WASHINGTON, DC.- Uniting traditional Native American craft with contemporary cultural and commercial references, the work of Jeffrey Gibson (b. 1972, Mississippi Band of Choctaw Indians/Cherokee Nation descent) speaks to the complexity of constructing identity within the context of modern globalism.
The National Gallery of Art has acquired The Anthropophagic Effect, Garment No. 4 (2019), a work from an acclaimed series of garments.
Emblematic of his signature style, The Anthropophagic Effect, Garment No. 4 combines features of Native American craft traditions into a multilayered statement. Split reeds, beading, and ribbons from Native dance regalia adorn the garment designed for dance performances. Garment No. 4 also draws upon the dramatic nightclub persona created by Leigh Bowery, an inspirational figure in 1990s LGBTQ culture.
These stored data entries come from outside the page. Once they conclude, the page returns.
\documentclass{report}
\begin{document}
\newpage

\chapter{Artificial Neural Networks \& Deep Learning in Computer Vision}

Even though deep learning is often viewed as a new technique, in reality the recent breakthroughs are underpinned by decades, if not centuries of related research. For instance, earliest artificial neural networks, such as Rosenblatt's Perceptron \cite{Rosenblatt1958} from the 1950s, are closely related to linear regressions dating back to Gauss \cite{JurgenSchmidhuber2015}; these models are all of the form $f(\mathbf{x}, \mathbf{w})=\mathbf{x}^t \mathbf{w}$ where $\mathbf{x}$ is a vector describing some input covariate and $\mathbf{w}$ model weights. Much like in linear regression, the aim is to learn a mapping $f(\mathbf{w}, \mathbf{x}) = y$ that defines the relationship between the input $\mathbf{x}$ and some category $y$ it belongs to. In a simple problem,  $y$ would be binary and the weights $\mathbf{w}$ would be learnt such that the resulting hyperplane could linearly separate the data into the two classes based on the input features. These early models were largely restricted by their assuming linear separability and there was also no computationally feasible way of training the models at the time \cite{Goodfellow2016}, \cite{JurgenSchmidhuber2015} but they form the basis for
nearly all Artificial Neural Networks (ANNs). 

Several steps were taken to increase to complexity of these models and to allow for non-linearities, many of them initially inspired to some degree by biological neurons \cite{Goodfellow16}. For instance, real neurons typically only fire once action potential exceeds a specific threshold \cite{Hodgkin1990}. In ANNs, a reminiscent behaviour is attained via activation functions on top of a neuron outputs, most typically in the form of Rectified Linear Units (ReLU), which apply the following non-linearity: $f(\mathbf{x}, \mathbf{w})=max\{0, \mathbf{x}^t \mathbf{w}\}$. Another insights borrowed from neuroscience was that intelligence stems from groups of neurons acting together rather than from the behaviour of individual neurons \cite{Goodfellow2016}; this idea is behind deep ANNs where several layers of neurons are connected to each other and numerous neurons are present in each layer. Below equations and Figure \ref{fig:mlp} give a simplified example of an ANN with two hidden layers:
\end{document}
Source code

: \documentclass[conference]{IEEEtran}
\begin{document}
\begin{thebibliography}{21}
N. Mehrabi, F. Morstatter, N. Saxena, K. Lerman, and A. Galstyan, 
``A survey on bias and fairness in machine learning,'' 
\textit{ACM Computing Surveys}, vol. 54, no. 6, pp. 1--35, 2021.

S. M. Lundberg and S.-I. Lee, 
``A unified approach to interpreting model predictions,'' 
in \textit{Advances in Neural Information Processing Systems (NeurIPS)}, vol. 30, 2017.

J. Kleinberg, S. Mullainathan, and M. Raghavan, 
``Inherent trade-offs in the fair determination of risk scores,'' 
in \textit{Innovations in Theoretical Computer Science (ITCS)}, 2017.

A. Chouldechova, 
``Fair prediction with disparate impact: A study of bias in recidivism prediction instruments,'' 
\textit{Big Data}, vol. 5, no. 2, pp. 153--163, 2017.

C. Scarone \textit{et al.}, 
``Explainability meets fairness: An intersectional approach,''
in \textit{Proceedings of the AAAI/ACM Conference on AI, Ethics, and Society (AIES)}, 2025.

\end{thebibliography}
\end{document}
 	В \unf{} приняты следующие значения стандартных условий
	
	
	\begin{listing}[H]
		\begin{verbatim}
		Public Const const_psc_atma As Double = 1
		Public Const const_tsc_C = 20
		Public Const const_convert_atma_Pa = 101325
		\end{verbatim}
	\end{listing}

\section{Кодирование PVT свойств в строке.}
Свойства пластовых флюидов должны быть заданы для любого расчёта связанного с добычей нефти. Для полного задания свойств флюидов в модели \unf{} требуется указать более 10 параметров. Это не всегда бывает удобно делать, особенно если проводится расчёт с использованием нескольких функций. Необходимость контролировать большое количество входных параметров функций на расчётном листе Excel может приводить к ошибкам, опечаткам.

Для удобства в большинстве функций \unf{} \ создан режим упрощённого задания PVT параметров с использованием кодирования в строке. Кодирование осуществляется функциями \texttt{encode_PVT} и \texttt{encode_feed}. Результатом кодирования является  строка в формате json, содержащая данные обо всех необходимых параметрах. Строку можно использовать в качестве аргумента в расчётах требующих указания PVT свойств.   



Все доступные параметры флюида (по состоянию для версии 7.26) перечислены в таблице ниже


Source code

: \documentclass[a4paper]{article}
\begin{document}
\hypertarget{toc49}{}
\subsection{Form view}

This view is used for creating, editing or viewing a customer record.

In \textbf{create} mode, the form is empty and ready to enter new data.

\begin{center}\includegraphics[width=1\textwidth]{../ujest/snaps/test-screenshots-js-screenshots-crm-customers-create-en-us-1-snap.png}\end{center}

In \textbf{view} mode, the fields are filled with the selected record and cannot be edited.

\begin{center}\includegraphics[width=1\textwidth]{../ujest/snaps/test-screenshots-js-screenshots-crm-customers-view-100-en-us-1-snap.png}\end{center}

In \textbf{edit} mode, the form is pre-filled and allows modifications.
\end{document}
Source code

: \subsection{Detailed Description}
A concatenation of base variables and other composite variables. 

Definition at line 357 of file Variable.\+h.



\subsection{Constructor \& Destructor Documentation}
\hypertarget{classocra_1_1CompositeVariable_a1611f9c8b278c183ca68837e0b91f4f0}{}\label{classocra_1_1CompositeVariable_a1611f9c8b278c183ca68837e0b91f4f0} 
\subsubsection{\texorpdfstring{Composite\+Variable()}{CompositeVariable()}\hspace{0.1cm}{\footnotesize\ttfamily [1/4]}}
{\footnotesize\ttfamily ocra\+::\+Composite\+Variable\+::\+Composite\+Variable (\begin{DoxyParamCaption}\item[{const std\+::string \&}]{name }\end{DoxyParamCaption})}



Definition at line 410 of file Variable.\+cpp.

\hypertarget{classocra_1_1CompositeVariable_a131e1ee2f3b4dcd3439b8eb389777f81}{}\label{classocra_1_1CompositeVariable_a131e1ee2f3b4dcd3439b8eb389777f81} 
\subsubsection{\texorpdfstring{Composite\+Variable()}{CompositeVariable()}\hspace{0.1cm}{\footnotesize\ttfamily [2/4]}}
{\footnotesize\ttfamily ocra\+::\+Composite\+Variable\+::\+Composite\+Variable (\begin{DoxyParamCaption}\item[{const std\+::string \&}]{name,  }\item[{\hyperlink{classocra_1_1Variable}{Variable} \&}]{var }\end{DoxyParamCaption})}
Gibson grew up in major urban centers in the United States, Germany, Korea, and England. He received a BFA in painting from the School of the Art Institute of Chicago in 1995 and an MA in painting at the Royal College of Art, London, in 1998. He is a citizen of the Mississippi Band of Choctaw Indians and is half Cherokee. He is currently an artist in residence at Bard College and lives and works near Hudson, New York. Gibsons work is included in the permanent collections of the Whitney Museum of American Art, the Denver Art Museum, the Museum of Fine Arts, Boston, the National Museum of the American Indian, the National Gallery of Canada, and the Crystal Bridges Museum of American Art, among many others. Gibson is a recipient of numerous awards, notably a MacArthur Foundation Fellowship (2019), a Joan Mitchell Foundation Painters and Sculptors Award (2015), and a Creative Capital Foundation Grant (2005).